## What is expected
Ignore the pictures in the data below and set down exactly the lines from its first line through the line containing "songni | SONGNI".

[Collected data]
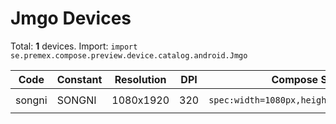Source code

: # Jmgo Devices

Total: **1** devices. Import: `import se.premex.compose.preview.device.catalog.android.Jmgo`

| Code | Constant | Resolution | DPI | Compose Spec | Preview Usage |
|------|----------|------------|-----|-------------|---------------|
| songni | SONGNI | 1080x1920 | 320 | `spec:width=1080px,height=1920px,dpi=320` | `@Preview(device = Jmgo.SONGNI)` |

<!-- Generated automatically. Do not edit manually. -->
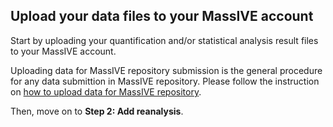 
## Upload your data files to your MassIVE account

Start by uploading your quantification and/or statistical analysis result files to your MassIVE account.

Uploading data for MassIVE repository submission is the general procedure for any data submittion in MassIVE repository.
Please follow the instruction on [how to upload data for MassIVE repository](https://ccms-ucsd.github.io/MassIVEDocumentation/submit_data/).

Then, move on to **Step 2: Add reanalysis**.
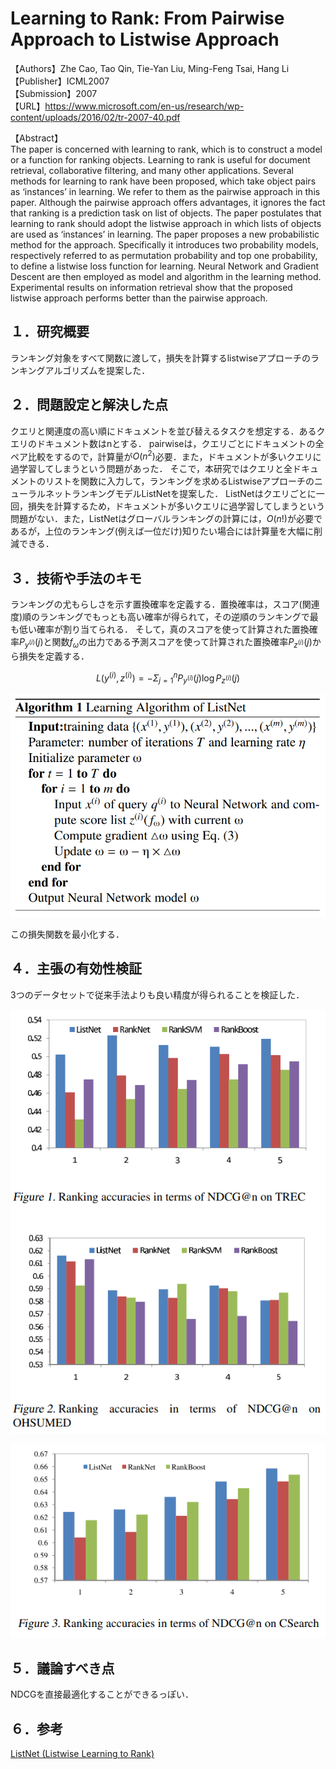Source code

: # Learning to Rank: From Pairwise Approach to Listwise Approach  

【Authors】Zhe Cao, Tao Qin, Tie-Yan Liu, Ming-Feng Tsai, Hang Li  
【Publisher】ICML2007  
【Submission】2007  
【URL】https://www.microsoft.com/en-us/research/wp-content/uploads/2016/02/tr-2007-40.pdf  

【Abstract】  
The paper is concerned with learning to rank, which is to construct a model or a function for ranking objects. Learning to rank is useful for document retrieval, collaborative filtering, and many other applications. Several methods for learning to rank have been proposed, which take object pairs as ‘instances’ in learning. We refer to them as the pairwise approach in this paper. Although the pairwise approach offers advantages, it ignores the fact that ranking is a prediction task on list of objects. The paper postulates that learning to rank should adopt the listwise approach in which lists of objects are used as ‘instances’ in learning. The paper proposes a new probabilistic method for the approach. Specifically it introduces two probability models, respectively referred to as permutation probability and top one probability, to define a listwise loss function for learning. Neural Network and Gradient Descent are then employed as model and algorithm in the learning method. Experimental results on information retrieval show that the proposed listwise approach performs better than the pairwise approach.  

## １．研究概要  
ランキング対象をすべて関数に渡して，損失を計算するlistwiseアプローチのランキングアルゴリズムを提案した．  
## ２．問題設定と解決した点  
クエリと関連度の高い順にドキュメントを並び替えるタスクを想定する．あるクエリのドキュメント数はnとする．
pairwiseは，クエリごとにドキュメントの全ペア比較をするので，計算量が$O(n^2)$必要．また，ドキュメントが多いクエリに過学習してしまうという問題があった．
そこで，本研究ではクエリと全ドキュメントのリストを関数に入力して，ランキングを求めるListwiseアプローチのニューラルネットランキングモデルListNetを提案した．
ListNetはクエリごとに一回，損失を計算するため，ドキュメントが多いクエリに過学習してしまうという問題がない．また，ListNetはグローバルランキングの計算には，$O(n!)$が必要であるが，上位のランキング(例えば一位だけ)知りたい場合には計算量を大幅に削減できる．  
## ３．技術や手法のキモ  
ランキングの尤もらしさを示す置換確率を定義する．置換確率は，スコア(関連度)順のランキングでもっとも高い確率が得られて，その逆順のランキングで最も低い確率が割り当てられる．
そして，真のスコアを使って計算された置換確率$P_{y^{(i)}}(j)$と関数$f_{\omega}$の出力である予測スコアを使って計算された置換確率$P_{z^{(i)}}(j)$から損失を定義する．  

$$
L(y^{(i)},z^{(i)}) = -\Sigma_{j=1}^{n} P_{y^{(i)}}(j) \log P_{z^{(i)}}(j)
$$

![Model](../image/Cao2007/algo1.PNG)  

この損失関数を最小化する．
## ４．主張の有効性検証  
3つのデータセットで従来手法よりも良い精度が得られることを検証した．  

![Model](../image/Cao2007/Figure1_2.PNG)  

![Model](../image/Cao2007/Figure3.PNG)  

## ５．議論すべき点  
NDCGを直接最適化することができるっぽい．  
## ６．参考  
[ListNet (Listwise Learning to Rank)](https://medium.com/@purbon/listnet-48f56cb80bb2)

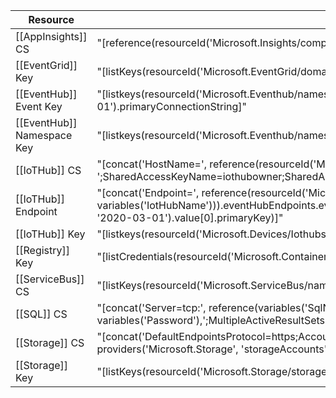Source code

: | Resource               | Function                                                                                                                                                                                                                                                                                                           |
| ---------------------- | ------------------------------------------------------------------------------------------------------------------------------------------------------------------------------------------------------------------------------------------------------------------------------------------------------------------ |
| [[AppInsights]] CS         | "\[reference(resourceId('Microsoft.Insights/components', variables('InsightName')), providers('Microsoft.Insights','components').apiVersions\[0\]).connectionString\]"                                                                                                                                             |
| [[EventGrid]] Key          | "\[listKeys(resourceId('Microsoft.EventGrid/domains', variables('EventGridName')), '2020-06-01').key1\]"                                                                                                                                                                                                           |
| [[EventHub]] Event Key     | "\[listkeys(resourceId('Microsoft.Eventhub/namespaces/eventhubs/authorizationRules', variables('EventHubName'), toLower(variables('eventHub')), 'RootManageSharedAccessKey'), '2017-04-01').primaryConnectionString\]"                                                                                             |
| [[EventHub]] Namespace Key | "\[listkeys(resourceId('Microsoft.Eventhub/namespaces/authorizationRules', variables('EventHubName'), 'RootManageSharedAccessKey'), '2017-04-01').primaryConnectionString\]"                                                                                                                                       |
| [[IoTHub]] CS              | "\[concat('HostName=', reference(resourceId('Microsoft.Devices/Iothubs', variables('IotHubName'))).hostName, ';SharedAccessKeyName=iothubowner;SharedAccessKey=',listkeys(resourceId('Microsoft.Devices/Iothubs/Iothubkeys', variables('IotHubName'), 'iothubowner'), '2020-03-01').primaryKey)\]"                 |
| [[IoTHub]] Endpoint        | "\[concat('Endpoint=', reference(resourceId('Microsoft.Devices/IoTHubs', variables('IotHubName'))).eventHubEndpoints.events.endpoint,';SharedAccessKeyName=iothubowner;SharedAccessKey=',listKeys(resourceId('Microsoft.Devices/IotHubs',variables('IotHubName')), '2020-03-01').value\[0\].primaryKey)\]"         |
| [[IoTHub]] Key             | "\[listkeys(resourceId('Microsoft.Devices/Iothubs/Iothubkeys', variables('IotHubName'), 'iothubowner'), '2020-03-01').primaryKey\]"                                                                                                                                                                                |
| [[Registry]] Key           | "\[listCredentials(resourceId('Microsoft.ContainerRegistry/registries',variables('RegistryName')),'2019-12-01-preview').passwords\[0\].value\]"                                                                                                                                                                    |
| [[ServiceBus]] CS          | "\[listKeys(resourceId('Microsoft.ServiceBus/namespaces/AuthorizationRules', variables('ServiceBusName'),'RootManageSharedAccessKey'), '2017-04-01').primaryConnectionString\]"                                                                                                                                    |
| [[SQL]] CS                 | "\[concat('Server=tcp:', reference(variables('SqlName')).fullyQualifiedDomainName,',1433;Persist Security Info=False;User ID=pa-admin;Password=', variables('Password'),';MultipleActiveResultSets=False;Encrypt=True;TrustServerCertificate=False;Connection Timeout=30;InitialCatalog=', variables('dbName'))\]" |
| [[Storage]] CS             | "\[concat('DefaultEndpointsProtocol=https;AccountName=', variables('StorageName'), ';AccountKey=', listKeys(resourceId('Microsoft.Storage/storageAccounts', variables('StorageName')), providers('Microsoft.Storage', 'storageAccounts').apiVersions\[0\]).keys\[0\].value, ';EndpointSuffix=core.windows.net')\]" |
| [[Storage]] Key            | "\[listKeys(resourceId('Microsoft.Storage/storageAccounts', variables('StorageName')), providers('Microsoft.Storage', 'storageAccounts').apiVersions\[0\]).keys\[0\].value\]"                                                                                                                                      |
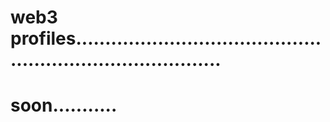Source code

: # web3 profiles..............................................................................
# soon...........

## Expected output
Source code

: # Jmgo Devices

Total: **1** devices. Import: `import se.premex.compose.preview.device.catalog.android.Jmgo`

| Code | Constant | Resolution | DPI | Compose Spec | Preview Usage |
|------|----------|------------|-----|-------------|---------------|
| songni | SONGNI | 1080x1920 | 320 | `spec:width=1080px,height=1920px,dpi=320` | `@Preview(device = Jmgo.SONGNI)` |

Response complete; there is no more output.